Au final, malgré ce tableau peu reluisant, il existe des moyens de travailler ces logiques managériales, injonctions normatives et sécuritaires productrices de tensions chez les travailleurs sociaux. Pour cela, il devient nécessaire que nous, travailleur sociaux, décentrions notre regard sur un élément fondateur propre à nos métiers : l’art de l’ordinaire (3). Les relations éducatives développées au quotidien par les travailleurs sociaux avec les personnes sont composées d’innombrables microgestes d’hospitalité. Ces dispositions ordinaires ont pour principal objectif l’accueil des autres. Elles sont subversives dans nos sociétés où la recherche du même, les fibres nationalistes et identitaires, sont exacerbées. Les attitudes et les discours des éducateurs sont des savoir être et faire informels qui resteront difficilement quantifiables, évaluables. C’est en cela qu’ils sont des actes micropolitiques à diffuser face aux logiques rationalistes, économiques. La valorisation, l’intellectualisation de cet art de l’ordinaire non formel contribuent au développement et à la diffusion du modèle du bien vivre qui prône une conception alternative du travail social. La théorie du bien vivre est inspirée de diverses cultures d’Amérique du Sud, elle promeut un travail sur les représentations qui fondent nos sociétés occidentales. Elle revendique une refonte de nos valeurs sociales, l’individu y est appréhendé dans une dimension écosophique au sens de Félix Guattari (4), c’est-à-dire qu’il est relié à un système écologique, social, relationnel à prendre en compte.
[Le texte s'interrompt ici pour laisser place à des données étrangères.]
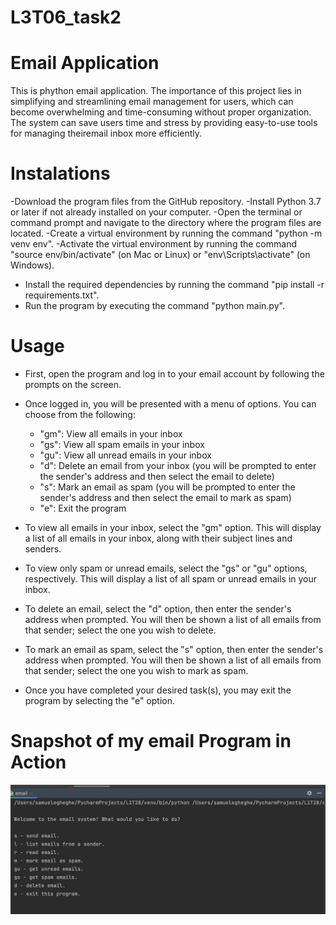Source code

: # L3T06_task2
# Email Application
 This is phython email application. The importance of this project lies in simplifying and streamlining email management for users, which can become overwhelming and time-consuming without proper organization. The system can save users time and stress by providing easy-to-use tools for managing theiremail inbox more efficiently.
 
 # Instalations 
 -Download the program files from the GitHub repository.
 -Install Python 3.7 or later if not already installed on your computer.
 -Open the terminal or command prompt and navigate to the directory where the program files are located.
 -Create a virtual environment by running the command "python -m venv env".
 -Activate the virtual environment by running the command "source env/bin/activate" (on Mac or Linux) or "env\Scripts\activate" (on Windows).
 - Install the required dependencies by running the command "pip install -r requirements.txt".
 - Run the program by executing the command "python main.py".

# Usage
- First, open the program and log in to your email account by following the prompts on the screen.

- Once logged in, you will be presented with a menu of options. You can choose from the following:

    - "gm": View all emails in your inbox
    - "gs": View all spam emails in your inbox
    - "gu": View all unread emails in your inbox
    - "d": Delete an email from your inbox (you will be prompted to enter the sender's address and then select the email to delete)
    - "s": Mark an email as spam (you will be prompted to enter the sender's address and then select the email to mark as spam)
    - "e": Exit the program

- To view all emails in your inbox, select the "gm" option. This will display a list of all emails in your inbox, along with their subject lines and senders.

- To view only spam or unread emails, select the "gs" or "gu" options, respectively. This will display a list of all spam or unread emails in your inbox.

- To delete an email, select the "d" option, then enter the sender's address when prompted. You will then be shown a list of all emails from that sender; select the one you wish to delete.

- To mark an email as spam, select the "s" option, then enter the sender's address when prompted. You will then be shown a list of all emails from that sender; select the one you wish to mark as spam.

- Once you have completed your desired task(s), you may exit the program by selecting the "e" option.

# Snapshot of my email Program in Action
![GitHub Logo](/images/IMG01.png)
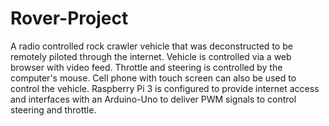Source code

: # Rover-Project
A radio controlled rock crawler vehicle that was deconstructed to be remotely piloted through the internet. Vehicle is controlled via a web browser with video feed. Throttle and steering is controlled by the computer's mouse. Cell phone with touch screen can also be used to control the vehicle. Raspberry Pi 3 is configured to provide internet access and interfaces with an Arduino-Uno to deliver PWM signals to control steering and throttle.

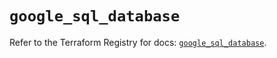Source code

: # `google_sql_database`

Refer to the Terraform Registry for docs: [`google_sql_database`](https://registry.terraform.io/providers/hashicorp/google-beta/5.43.0/docs/resources/google_sql_database).
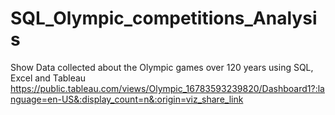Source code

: # SQL_Olympic_competitions_Analysis
Show Data collected about the Olympic games over 120 years using SQL, Excel and Tableau
https://public.tableau.com/views/Olympic_16783593239820/Dashboard1?:language=en-US&:display_count=n&:origin=viz_share_link
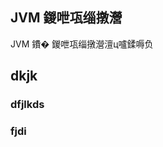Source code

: 

<!-- @import "[TOC]" {cmd="toc" depthFrom=1 depthTo=6 orderedList=false} -->

## JVM 鍐呭瓨缁撴瀯

JVM 鐨� 鍐呭瓨缁撴瀯澶ц嚧鍒嗕负

## dkjk

### dfjlkds

### fjdi
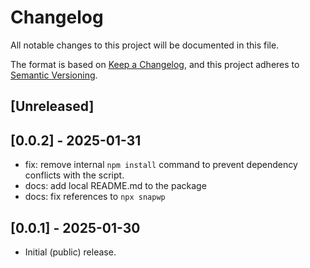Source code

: # Changelog

All notable changes to this project will be documented in this file.

The format is based on [Keep a Changelog](https://keepachangelog.com/en/1.1.0/),
and this project adheres to [Semantic Versioning](./README.md#updating-and-versioning).

## [Unreleased]

## [0.0.2] - 2025-01-31

-   fix: remove internal `npm install` command to prevent dependency conflicts with the script.
-   docs: add local README.md to the package
-   docs: fix references to `npx snapwp`

## [0.0.1] - 2025-01-30

-   Initial (public) release.

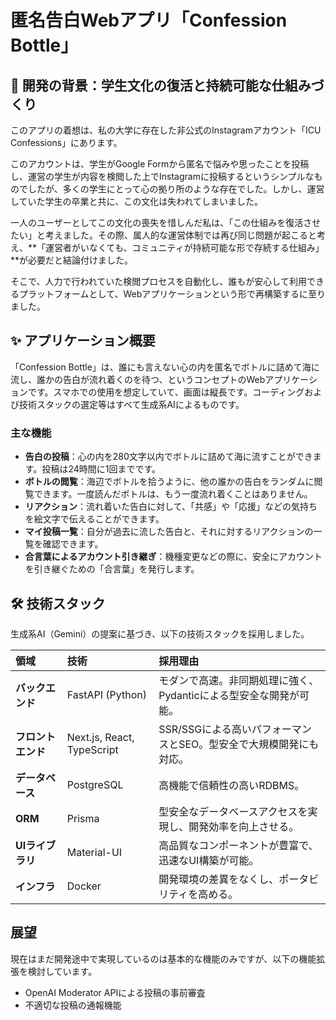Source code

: # 匿名告白Webアプリ「Confession Bottle」

## 🌱 開発の背景：学生文化の復活と持続可能な仕組みづくり

このアプリの着想は、私の大学に存在した非公式のInstagramアカウント「ICU Confessions」にあります。

このアカウントは、学生がGoogle Formから匿名で悩みや思ったことを投稿し、運営の学生が内容を検閲した上でInstagramに投稿するというシンプルなものでしたが、多くの学生にとって心の拠り所のような存在でした。しかし、運営していた学生の卒業と共に、この文化は失われてしまいました。

一人のユーザーとしてこの文化の喪失を惜しんだ私は、「この仕組みを復活させたい」と考えました。その際、属人的な運営体制では再び同じ問題が起こると考え、**「運営者がいなくても、コミュニティが持続可能な形で存続する仕組み」**が必要だと結論付けました。

そこで、人力で行われていた検閲プロセスを自動化し、誰もが安心して利用できるプラットフォームとして、Webアプリケーションという形で再構築するに至りました。

## ✨ アプリケーション概要

「Confession Bottle」は、誰にも言えない心の内を匿名でボトルに詰めて海に流し、誰かの告白が流れ着くのを待つ、というコンセプトのWebアプリケーションです。スマホでの使用を想定していて、画面は縦長です。コーディングおよび技術スタックの選定等はすべて生成系AIによるものです。


### 主な機能

- **告白の投稿**：心の内を280文字以内でボトルに詰めて海に流すことができます。投稿は24時間に1回までです。
- **ボトルの閲覧**：海辺でボトルを拾うように、他の誰かの告白をランダムに閲覧できます。一度読んだボトルは、もう一度流れ着くことはありません。
- **リアクション**：流れ着いた告白に対して、「共感」や「応援」などの気持ちを絵文字で伝えることができます。
- **マイ投稿一覧**：自分が過去に流した告白と、それに対するリアクションの一覧を確認できます。
- **合言葉によるアカウント引き継ぎ**：機種変更などの際に、安全にアカウントを引き継ぐための「合言葉」を発行します。

## 🛠️ 技術スタック

生成系AI（Gemini）の提案に基づき、以下の技術スタックを採用しました。

| 領域 | 技術 | 採用理由 |
| :--- | :--- | :--- |
| **バックエンド** | FastAPI (Python) | モダンで高速。非同期処理に強く、Pydanticによる型安全な開発が可能。 |
| **フロントエンド**| Next.js, React, TypeScript | SSR/SSGによる高いパフォーマンスとSEO。型安全で大規模開発にも対応。 |
| **データベース** | PostgreSQL | 高機能で信頼性の高いRDBMS。 |
| **ORM** | Prisma | 型安全なデータベースアクセスを実現し、開発効率を向上させる。 |
| **UIライブラリ** | Material-UI | 高品質なコンポーネントが豊富で、迅速なUI構築が可能。 |
| **インフラ** | Docker | 開発環境の差異をなくし、ポータビリティを高める。 |

## 展望

現在はまだ開発途中で実現しているのは基本的な機能のみですが、以下の機能拡張を検討しています。

- OpenAI Moderator APIによる投稿の事前審査
- 不適切な投稿の通報機能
Au-delà du développement, du bien être personnel, ou de la croissance économique, le bien vivre induit un réagencement de nos relations avec autrui, et donc au final avec nous-mêmes. Une notion flexible en mouvement, qui travaille l’ordinaire dans l’objectif d’améliorer la vie quotidienne et en cela d’atténuer notamment le malaise des travailleurs sociaux et en conséquence des personnes prises en compte. La novlangue du travailleur social issue du monde de la gestion ou du management tend à annihiler les racines de cet art de l’ordinaire. Il devient donc nécessaire que les travailleurs s’aménagent des “vacuoles de silence et de solitude”, pour reprendre Gilles Deleuze, afin de retrouver une “dignité de penser” (5) et donc d’agir. »
Contact :
(1) Voir sur notre site
(2) Voir ASH n° 2704 du 8-04-11, p. 40.
(3) David Puaud s’apprête à publier en mai prochain aux éditions Yapaka (Bruxelles) un ouvrage intitulé Le travail social ou l’art de l’ordinaire.
(4) Voir Les trois écologies – Ed. Galilée, 1989.
(5) Voir l’ouvrage de Roland Gori La dignité de penser – Ed. Les liens qui libèrent, 2011.